#### EXERCISE
Tell how many lines of the data below have the string "Lenient" in them. Say nothing more.

#### EXCERPTED DATA
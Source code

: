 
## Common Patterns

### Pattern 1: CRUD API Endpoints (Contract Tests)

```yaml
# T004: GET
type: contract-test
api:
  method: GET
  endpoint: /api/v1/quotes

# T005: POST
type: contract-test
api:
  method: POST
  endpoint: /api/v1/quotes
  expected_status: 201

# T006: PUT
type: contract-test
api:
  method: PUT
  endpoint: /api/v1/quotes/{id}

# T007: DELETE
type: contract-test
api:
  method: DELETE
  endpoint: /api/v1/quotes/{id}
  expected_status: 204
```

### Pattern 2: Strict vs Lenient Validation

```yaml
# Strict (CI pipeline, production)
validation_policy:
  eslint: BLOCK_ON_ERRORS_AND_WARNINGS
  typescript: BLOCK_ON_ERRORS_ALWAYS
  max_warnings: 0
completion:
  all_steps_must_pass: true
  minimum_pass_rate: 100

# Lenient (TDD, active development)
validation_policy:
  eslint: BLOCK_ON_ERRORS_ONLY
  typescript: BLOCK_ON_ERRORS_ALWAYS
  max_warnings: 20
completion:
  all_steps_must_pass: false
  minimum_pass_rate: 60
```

...

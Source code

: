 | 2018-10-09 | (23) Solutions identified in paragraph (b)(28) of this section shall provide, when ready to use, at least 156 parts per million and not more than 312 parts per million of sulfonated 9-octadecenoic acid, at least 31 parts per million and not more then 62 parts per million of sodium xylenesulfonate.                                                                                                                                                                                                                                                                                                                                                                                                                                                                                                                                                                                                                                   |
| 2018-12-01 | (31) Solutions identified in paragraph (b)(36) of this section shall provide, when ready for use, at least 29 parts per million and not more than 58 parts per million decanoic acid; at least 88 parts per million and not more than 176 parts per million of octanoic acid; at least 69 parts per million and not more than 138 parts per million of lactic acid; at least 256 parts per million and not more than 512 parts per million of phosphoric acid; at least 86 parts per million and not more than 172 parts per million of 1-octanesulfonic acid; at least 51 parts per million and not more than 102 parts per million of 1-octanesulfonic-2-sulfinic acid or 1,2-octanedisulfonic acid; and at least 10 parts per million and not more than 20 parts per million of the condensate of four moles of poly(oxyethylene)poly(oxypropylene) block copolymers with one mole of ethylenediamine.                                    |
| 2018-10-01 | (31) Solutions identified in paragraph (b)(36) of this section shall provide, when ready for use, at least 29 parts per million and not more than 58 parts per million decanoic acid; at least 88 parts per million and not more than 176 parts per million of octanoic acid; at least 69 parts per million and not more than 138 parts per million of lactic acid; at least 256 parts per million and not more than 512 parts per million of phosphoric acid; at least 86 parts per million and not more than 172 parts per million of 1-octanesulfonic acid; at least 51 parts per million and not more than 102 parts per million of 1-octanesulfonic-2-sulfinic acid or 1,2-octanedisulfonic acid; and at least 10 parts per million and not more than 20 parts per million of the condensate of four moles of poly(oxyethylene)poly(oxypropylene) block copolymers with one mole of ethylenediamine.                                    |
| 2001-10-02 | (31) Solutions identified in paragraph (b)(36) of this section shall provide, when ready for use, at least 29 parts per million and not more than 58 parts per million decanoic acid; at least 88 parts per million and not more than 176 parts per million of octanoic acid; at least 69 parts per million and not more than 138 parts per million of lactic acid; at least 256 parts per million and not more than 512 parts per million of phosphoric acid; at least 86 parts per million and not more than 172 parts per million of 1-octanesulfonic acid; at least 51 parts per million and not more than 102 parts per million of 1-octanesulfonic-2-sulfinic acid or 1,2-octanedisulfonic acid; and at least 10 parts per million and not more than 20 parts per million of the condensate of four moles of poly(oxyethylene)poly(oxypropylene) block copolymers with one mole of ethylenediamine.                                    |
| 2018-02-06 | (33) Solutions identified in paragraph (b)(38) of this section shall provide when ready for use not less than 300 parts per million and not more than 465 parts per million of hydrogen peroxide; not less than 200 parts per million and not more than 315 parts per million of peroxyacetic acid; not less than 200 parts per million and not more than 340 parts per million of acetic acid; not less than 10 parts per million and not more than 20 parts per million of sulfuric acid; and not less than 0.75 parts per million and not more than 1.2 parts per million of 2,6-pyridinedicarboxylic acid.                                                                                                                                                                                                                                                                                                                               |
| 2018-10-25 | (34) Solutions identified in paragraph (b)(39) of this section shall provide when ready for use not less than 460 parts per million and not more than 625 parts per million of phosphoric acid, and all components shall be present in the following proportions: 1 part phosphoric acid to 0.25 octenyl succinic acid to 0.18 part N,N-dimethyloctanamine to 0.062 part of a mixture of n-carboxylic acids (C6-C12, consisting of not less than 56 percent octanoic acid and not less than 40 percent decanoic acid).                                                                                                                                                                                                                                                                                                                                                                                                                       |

* * *

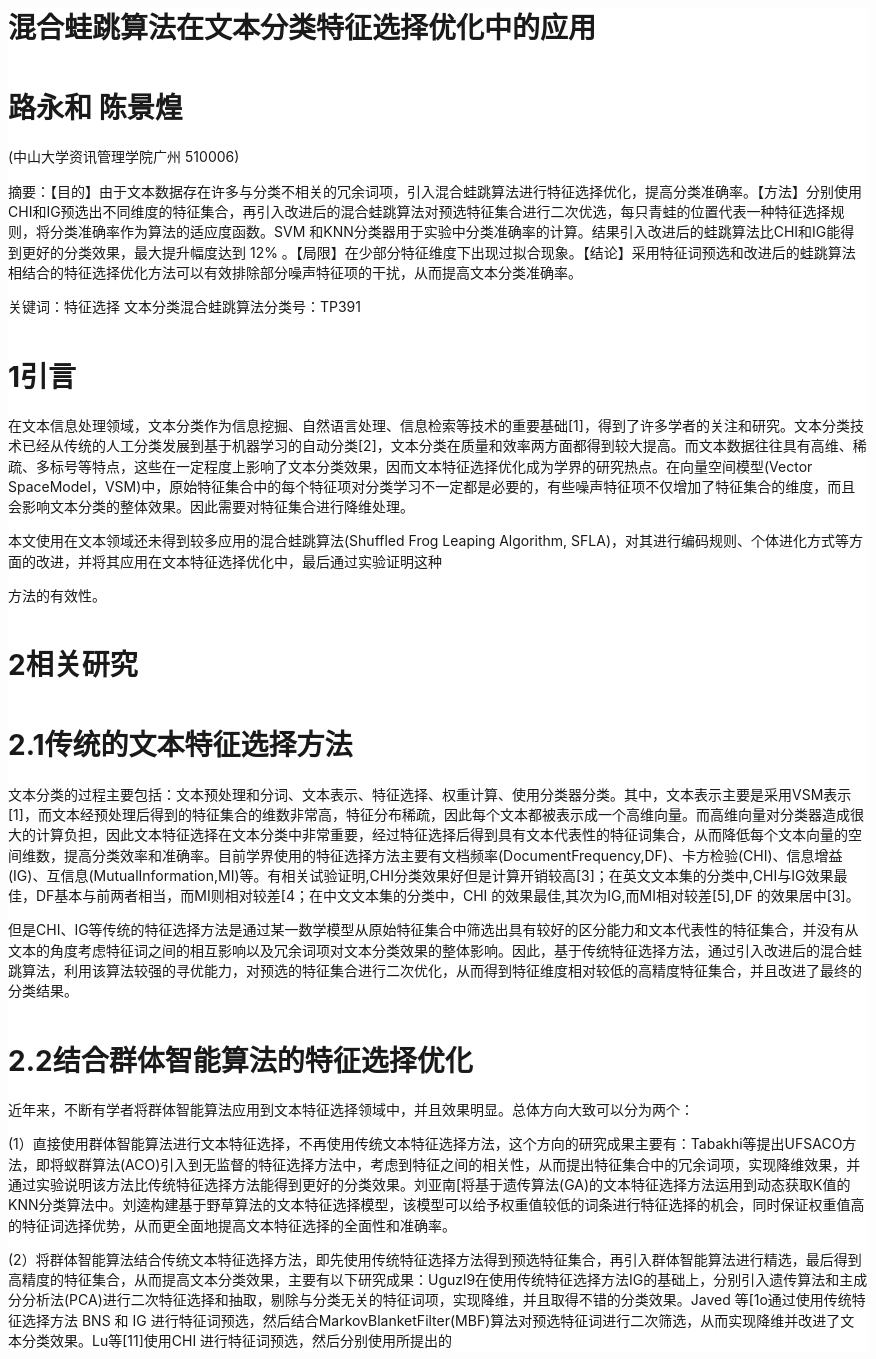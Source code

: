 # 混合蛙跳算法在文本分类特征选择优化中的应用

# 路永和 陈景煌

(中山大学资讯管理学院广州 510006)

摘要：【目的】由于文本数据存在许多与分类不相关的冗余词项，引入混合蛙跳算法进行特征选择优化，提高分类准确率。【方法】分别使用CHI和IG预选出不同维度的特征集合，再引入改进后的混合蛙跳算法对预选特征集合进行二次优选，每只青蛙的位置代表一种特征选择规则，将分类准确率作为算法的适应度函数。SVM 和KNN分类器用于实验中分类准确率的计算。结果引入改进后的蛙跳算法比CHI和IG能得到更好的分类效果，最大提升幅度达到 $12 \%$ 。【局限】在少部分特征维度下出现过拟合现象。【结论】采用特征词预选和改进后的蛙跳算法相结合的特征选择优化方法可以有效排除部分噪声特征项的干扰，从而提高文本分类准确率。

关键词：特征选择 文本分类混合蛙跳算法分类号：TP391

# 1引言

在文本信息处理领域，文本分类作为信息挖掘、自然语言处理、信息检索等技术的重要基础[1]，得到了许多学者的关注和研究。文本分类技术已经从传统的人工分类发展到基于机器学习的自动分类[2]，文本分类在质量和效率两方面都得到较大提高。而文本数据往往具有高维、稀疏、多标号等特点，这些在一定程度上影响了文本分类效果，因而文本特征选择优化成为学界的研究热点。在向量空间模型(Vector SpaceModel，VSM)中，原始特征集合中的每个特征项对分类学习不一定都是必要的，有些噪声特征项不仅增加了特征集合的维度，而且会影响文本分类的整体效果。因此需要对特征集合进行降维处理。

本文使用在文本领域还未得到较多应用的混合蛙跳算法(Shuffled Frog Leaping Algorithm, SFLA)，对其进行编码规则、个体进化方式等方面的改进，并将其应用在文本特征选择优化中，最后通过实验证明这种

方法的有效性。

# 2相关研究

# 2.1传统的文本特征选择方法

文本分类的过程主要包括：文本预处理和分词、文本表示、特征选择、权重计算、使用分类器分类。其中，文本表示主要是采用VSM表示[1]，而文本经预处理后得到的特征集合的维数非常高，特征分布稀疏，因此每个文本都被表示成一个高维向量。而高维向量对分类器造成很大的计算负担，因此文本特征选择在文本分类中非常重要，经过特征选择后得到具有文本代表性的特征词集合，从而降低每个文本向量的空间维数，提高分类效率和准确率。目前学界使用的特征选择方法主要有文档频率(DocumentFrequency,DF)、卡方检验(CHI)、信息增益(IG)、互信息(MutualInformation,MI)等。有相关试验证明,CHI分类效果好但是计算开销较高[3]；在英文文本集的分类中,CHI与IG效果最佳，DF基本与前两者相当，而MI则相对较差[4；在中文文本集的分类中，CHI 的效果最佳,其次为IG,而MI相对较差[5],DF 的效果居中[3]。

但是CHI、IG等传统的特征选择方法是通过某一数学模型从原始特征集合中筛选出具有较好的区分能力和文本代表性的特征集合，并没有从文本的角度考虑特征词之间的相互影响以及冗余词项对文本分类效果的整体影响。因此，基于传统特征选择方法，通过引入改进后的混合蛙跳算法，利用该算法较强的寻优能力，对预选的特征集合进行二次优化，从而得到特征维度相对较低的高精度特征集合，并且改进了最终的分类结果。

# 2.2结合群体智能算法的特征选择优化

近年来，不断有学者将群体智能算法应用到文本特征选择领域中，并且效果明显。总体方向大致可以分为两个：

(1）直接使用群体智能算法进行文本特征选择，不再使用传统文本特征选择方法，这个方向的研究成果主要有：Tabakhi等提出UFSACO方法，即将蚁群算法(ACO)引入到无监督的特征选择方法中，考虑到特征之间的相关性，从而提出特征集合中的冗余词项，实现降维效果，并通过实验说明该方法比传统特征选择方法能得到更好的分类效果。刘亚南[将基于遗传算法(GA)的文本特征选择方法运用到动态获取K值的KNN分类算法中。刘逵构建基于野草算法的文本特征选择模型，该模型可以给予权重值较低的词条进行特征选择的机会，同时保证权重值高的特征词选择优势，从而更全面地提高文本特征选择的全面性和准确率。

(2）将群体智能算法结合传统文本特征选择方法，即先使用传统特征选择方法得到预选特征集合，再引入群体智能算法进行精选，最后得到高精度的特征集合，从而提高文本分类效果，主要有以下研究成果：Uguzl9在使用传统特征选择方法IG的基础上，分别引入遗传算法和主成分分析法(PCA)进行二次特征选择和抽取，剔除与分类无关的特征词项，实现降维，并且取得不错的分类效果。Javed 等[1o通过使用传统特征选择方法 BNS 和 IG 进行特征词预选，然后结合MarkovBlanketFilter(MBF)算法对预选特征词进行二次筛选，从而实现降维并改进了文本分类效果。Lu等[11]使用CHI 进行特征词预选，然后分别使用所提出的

#### ANSWER
2